Storage Trends 2015: The Year Of The eSSD

eSSD

NAND flash-based memory has already come to dominate the personal storage market, be it in laptops, tablets, smartphones or cameras. In enterprise applications where storage capacities for a single server are in the terabyte to petabyte ranges, hard disk drives (HDDs) are still widely used due to their lower cost per gigabyte and the availability of higher capacities per drive.

This situation is slowly changing with the increasing affordability of Enterprise SSDs (eSSDs), which is driven by a reduction in the cost per GB. This reduction in cost per GB is being supported by the adoption of new cell technologies such as the shift from SLC (single level cell) to MLC (multi-level cell) NAND flash memory, the shift to smaller processing nodes that enable higher bit densities and therefore greater capacities per unit size of chip, and increased economies of scale as demand grows.

eSSDs were initially adopted in cache applications and transaction processing systems that benefited greatly from the higher random access performance of NAND flash memory storage compared to HDDs. However, due to the high number of write/erase cycles in such applications (often greater than 10 entire drive writes per day [10 DWPD]), rather expensive SLC (€/GB) flash technologies were required.

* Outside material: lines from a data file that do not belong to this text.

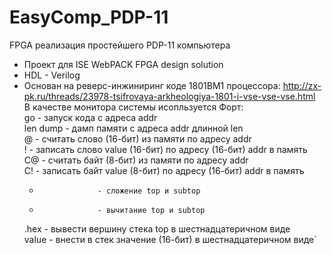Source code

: ﻿# EasyComp_PDP-11
FPGA реализация простейшего PDP-11 компьютера 
* Проект для ISE WebPACK FPGA design solution
* HDL - Verilog
* Основан на реверс-инжиниринг коде 1801ВМ1 процессора: 
http://zx-pk.ru/threads/23978-tsifrovaya-arkheologiya-1801-i-vse-vse-vse.html  
В качестве монитора системы исопльзуется Форт:  
  <addr> go            - запуск кода с адреса addr  
  <addr> len dump      - дамп памяти с адреса addr длинной len  
  <addr> @             - считать слово (16-бит) из памяти по адресу addr  
  <value> <addr> !     - записать слово value (16-бит) по адресу (16-бит) addr в память  
  <addr> С@            - считать байт (8-бит) из памяти по адресу addr  
  <value> <addr> С!    - записать байт value (8-бит) по адресу (16-бит) addr в память  
  +                  - сложение top и subtop  
  -                  - вычитание top и subtop  
  .hex               - вывести вершину стека top в шестнадцатеричном виде  
  value              - внести в стек значение (16-бит) в шестнадцатеричном виде`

This limited the capacity of the drives used to just a few 100GB per device, which was fine for cache applications and transaction processing, but not for larger volume of data.

Today, applications requiring drives that can withstand 10 or more DWPD use eSSDs with specially selected MLC NAND flash memory, a high-level of over-provisioning and optimized error correction technologies.

Higher Capacity Futures

As we move into 2015, content delivery networks that offer digital music, video and games for download and streaming applications are also demanding higher data read performance. Because the content is not often updated, the frequency of write/erase cycles is lower.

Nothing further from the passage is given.